The Future of Drug Cost Transparency
Alas, our story doesn’t end there. A new wave of business models, in addition to the legislation we just talked about, is proving that the future could be different. These new models seem to put transparency ahead of secret profits. Examples such as Mark Cuban's Cost Plus Drug Company (which sells drugs at their actual acquisition cost plus a small, flat fee) and a growing number of transparent PBMs (which charge a flat admin fee instead of playing the spread pricing game) are proving that a different way may be possible. While these efforts are great, it’s important to remember that with increased transparency, PBMs are still able to weaponize this information for purposes such as MAC prices, like we mentioned earlier. For that reason, the role of reform in this fight simply can’t be understated.

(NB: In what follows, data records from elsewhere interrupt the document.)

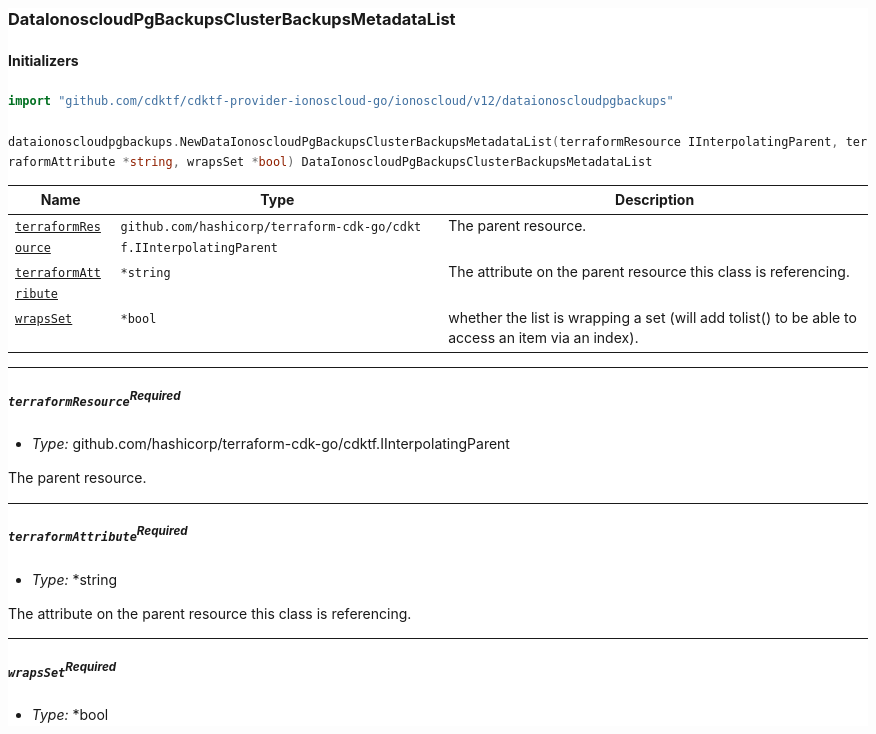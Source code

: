 
### DataIonoscloudPgBackupsClusterBackupsMetadataList <a name="DataIonoscloudPgBackupsClusterBackupsMetadataList" id="@cdktf/provider-ionoscloud.dataIonoscloudPgBackups.DataIonoscloudPgBackupsClusterBackupsMetadataList"></a>

#### Initializers <a name="Initializers" id="@cdktf/provider-ionoscloud.dataIonoscloudPgBackups.DataIonoscloudPgBackupsClusterBackupsMetadataList.Initializer"></a>

```go
import "github.com/cdktf/cdktf-provider-ionoscloud-go/ionoscloud/v12/dataionoscloudpgbackups"

dataionoscloudpgbackups.NewDataIonoscloudPgBackupsClusterBackupsMetadataList(terraformResource IInterpolatingParent, terraformAttribute *string, wrapsSet *bool) DataIonoscloudPgBackupsClusterBackupsMetadataList
```

| **Name** | **Type** | **Description** |
| --- | --- | --- |
| <code><a href="#@cdktf/provider-ionoscloud.dataIonoscloudPgBackups.DataIonoscloudPgBackupsClusterBackupsMetadataList.Initializer.parameter.terraformResource">terraformResource</a></code> | <code>github.com/hashicorp/terraform-cdk-go/cdktf.IInterpolatingParent</code> | The parent resource. |
| <code><a href="#@cdktf/provider-ionoscloud.dataIonoscloudPgBackups.DataIonoscloudPgBackupsClusterBackupsMetadataList.Initializer.parameter.terraformAttribute">terraformAttribute</a></code> | <code>*string</code> | The attribute on the parent resource this class is referencing. |
| <code><a href="#@cdktf/provider-ionoscloud.dataIonoscloudPgBackups.DataIonoscloudPgBackupsClusterBackupsMetadataList.Initializer.parameter.wrapsSet">wrapsSet</a></code> | <code>*bool</code> | whether the list is wrapping a set (will add tolist() to be able to access an item via an index). |

---

##### `terraformResource`<sup>Required</sup> <a name="terraformResource" id="@cdktf/provider-ionoscloud.dataIonoscloudPgBackups.DataIonoscloudPgBackupsClusterBackupsMetadataList.Initializer.parameter.terraformResource"></a>

- *Type:* github.com/hashicorp/terraform-cdk-go/cdktf.IInterpolatingParent

The parent resource.

---

##### `terraformAttribute`<sup>Required</sup> <a name="terraformAttribute" id="@cdktf/provider-ionoscloud.dataIonoscloudPgBackups.DataIonoscloudPgBackupsClusterBackupsMetadataList.Initializer.parameter.terraformAttribute"></a>

- *Type:* *string

The attribute on the parent resource this class is referencing.

---

##### `wrapsSet`<sup>Required</sup> <a name="wrapsSet" id="@cdktf/provider-ionoscloud.dataIonoscloudPgBackups.DataIonoscloudPgBackupsClusterBackupsMetadataList.Initializer.parameter.wrapsSet"></a>

- *Type:* *bool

Between continued advocacy and these new game-changers, the future of pharmacy doesn’t have to be defined by financial stress and crisis. It can be one where we are empowered to focus on what we do best - helping our patients and keeping our communities healthy.
The tl;dr of PBMs, Reimbursement, and the Fight for Fairness
PBMs went from simple claim processors in the 70s to the vertically integrated giants that now control the entire game, including which drugs are covered for our patients and which pharmacies they can use.

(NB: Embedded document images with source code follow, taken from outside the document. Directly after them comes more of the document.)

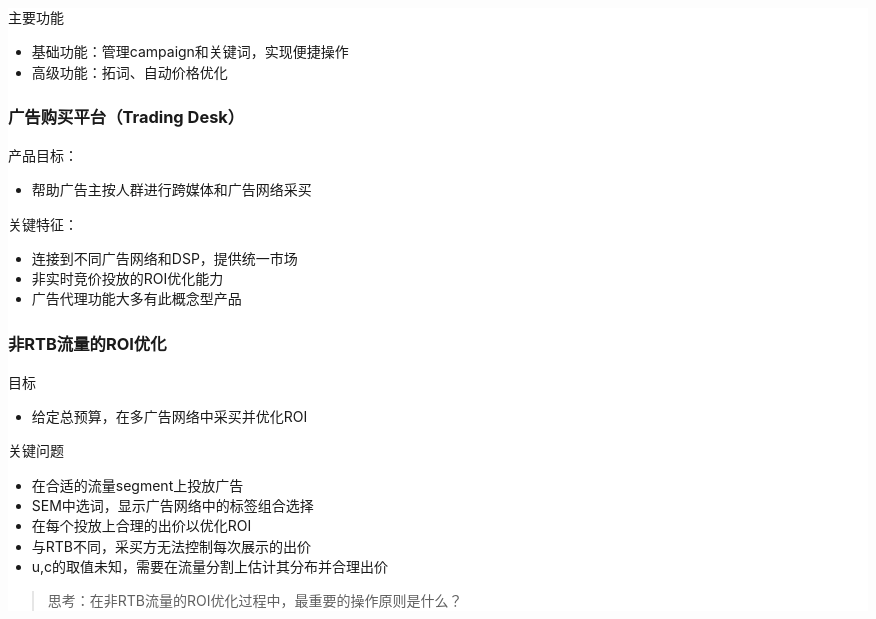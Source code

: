 主要功能
* 基础功能：管理campaign和关键词，实现便捷操作
* 高级功能：拓词、自动价格优化

### 广告购买平台（Trading Desk）
产品目标：
* 帮助广告主按人群进行跨媒体和广告网络采买

关键特征：
* 连接到不同广告网络和DSP，提供统一市场
* 非实时竞价投放的ROI优化能力
* 广告代理功能大多有此概念型产品

### 非RTB流量的ROI优化
目标
* 给定总预算，在多广告网络中采买并优化ROI

关键问题
* 在合适的流量segment上投放广告
* SEM中选词，显示广告网络中的标签组合选择
* 在每个投放上合理的出价以优化ROI
* 与RTB不同，采买方无法控制每次展示的出价
* u,c的取值未知，需要在流量分割上估计其分布并合理出价

> 思考：在非RTB流量的ROI优化过程中，最重要的操作原则是什么？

The reimbursement system right now is a black box. PBMs pay pharmacies based on their own secret MAC price, which most of the time is less than what was actually paid for the drug, forcing the pharmacy to dispense at a loss from the start.
Spread Pricing, Clawbacks, and DIR fees are basically the biggest nightmare. They allow PBMs to sneak secret profits for themselves, claw back any extra profits from pharmacies, and take extra metric-based fees from already low or non-existent profits. This turns what looked like profitable prescriptions at the time of dispensing into a money-losing one if done retrospectively.
The whole system is riddled with conflicts of interest. Vertical integration allows for patient steering to PBM-owned pharmacies and a “rebate wall” that is often in favor of expensive, high-rebate, brand-name drugs.
This financial squeeze often hits independent pharmacies the hardest. When they’re forced to close, it creates pharmacy deserts and turns a business problem into a public health problem.
The fight for fairness has been a long one, but it’s still going! The most powerful thing you can do is get informed and make your voice heard! Go do great things!